Is McCain Out of Debate Shape?

As an unofficial Obama water-carrying site, we here at RSI used to be worried about the presidential debates. Obama's not that great of a debater and isn't that good in spontaneous give and take with the media either.

But I'm not so worried tonight. John McCain used to be be a very good debater and was once great in the daily cut and thrust with the media.

But since McCain campaign manager Steve Schmidt decided to shut down the Straight Talk Express, McCain is just as tightly controlled as the average political candidate. He hasn't talked off the cuff with reporters for six weeks. McCain still does plenty of town hall meetings but my guess is that McCain's not in as great a shape as a debater as he was back in the presidential primaries.

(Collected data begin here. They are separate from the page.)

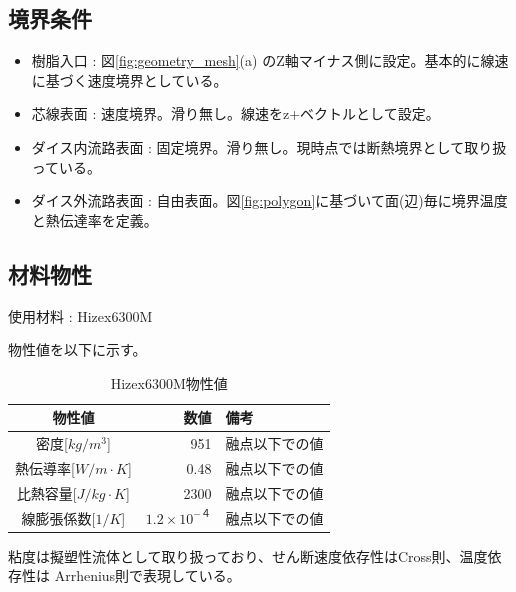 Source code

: \documentclass[report]{jlreq}
\begin{document}
\newpage

\subsection{境界条件}

\begin{itemize}
  \item 樹脂入口 : 図\ref{fig:geometry_mesh}(a) のZ軸マイナス側に設定。基本的に線速に基づく速度境界としている。
  \item 芯線表面 : 速度境界。滑り無し。線速をz+ベクトルとして設定。
  \item ダイス内流路表面 : 固定境界。滑り無し。現時点では断熱境界として取り扱っている。
  \item ダイス外流路表面 : 自由表面。図\ref{fig:polygon}に基づいて面({\small 辺})毎に境界温度と熱伝達率を定義。
\end{itemize}

\subsection{材料物性}
使用材料 : Hizex6300M

物性値を以下に示す。
\begin{table}
\centering
\caption[Hizex6300M物性値]{Hizex6300M物性値}  
\label{Hizex6300M}
\setlength{\tabcolsep}{5pt}
\begin{tabular}{|c|r|l|}\hline
物性値 & 数値 & 備考\\ \hline
密度[$kg/m^3$] & 951 & 融点以下での値\\ \hline
熱伝導率[$W/m\cdot K$] & 0.48 & 融点以下での値\\ \hline
比熱容量[$J/kg\cdot K$] & 2300 & 融点以下での値\\ \hline
線膨張係数[$1/K$] & $1.2\times10^{-４}$ &融点以下での値\\ \hline
\end{tabular}
\end{table}%

粘度は擬塑性流体として取り扱っており、せん断速度依存性はCross則、温度依存性は Arrhenius則で表現している。
\end{document}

As a result, I'm a lot less nervous. Tonight's debate might be a rather dull showdown between Obama as a less than average debater and McCain as an out of condition debater.

But I'll take dull.

The Obama/McCain Debate's at Nine

Where the Action Is. Barack Obama and John McCain are going to debate tonight at 9:00 eastern standard time. I'll be live-blogging with a packed crowd of faculty, students, and friends in Rader Hall on the campus of Morehead State University in Morehead, KY.

The McCain Set-Up. If John McCain and his campaign were merely smart, they would view this first debate more as an opportunity to slow down the bleeding than anything else. McCain is getting hammered in the press for his "suspend the campaign" stunt and hammered even more because it looks like he torpedoed an emerging agreement to focus attention on himself. McCain has also lost ground in the polling with several surveys showing Obama stretching out to a 5-6 point lead over the last three days. The best strategy for McCain would be to thank god the debate's on foreign policy, hope Jim Lehrer doesn't switch topics to the economy, and persistently advocate his ideas without trying to be overly challenging or showy. That way, the McCain campaign could look for the bleeding to stop before launching more aggressive attacks on Obama next week.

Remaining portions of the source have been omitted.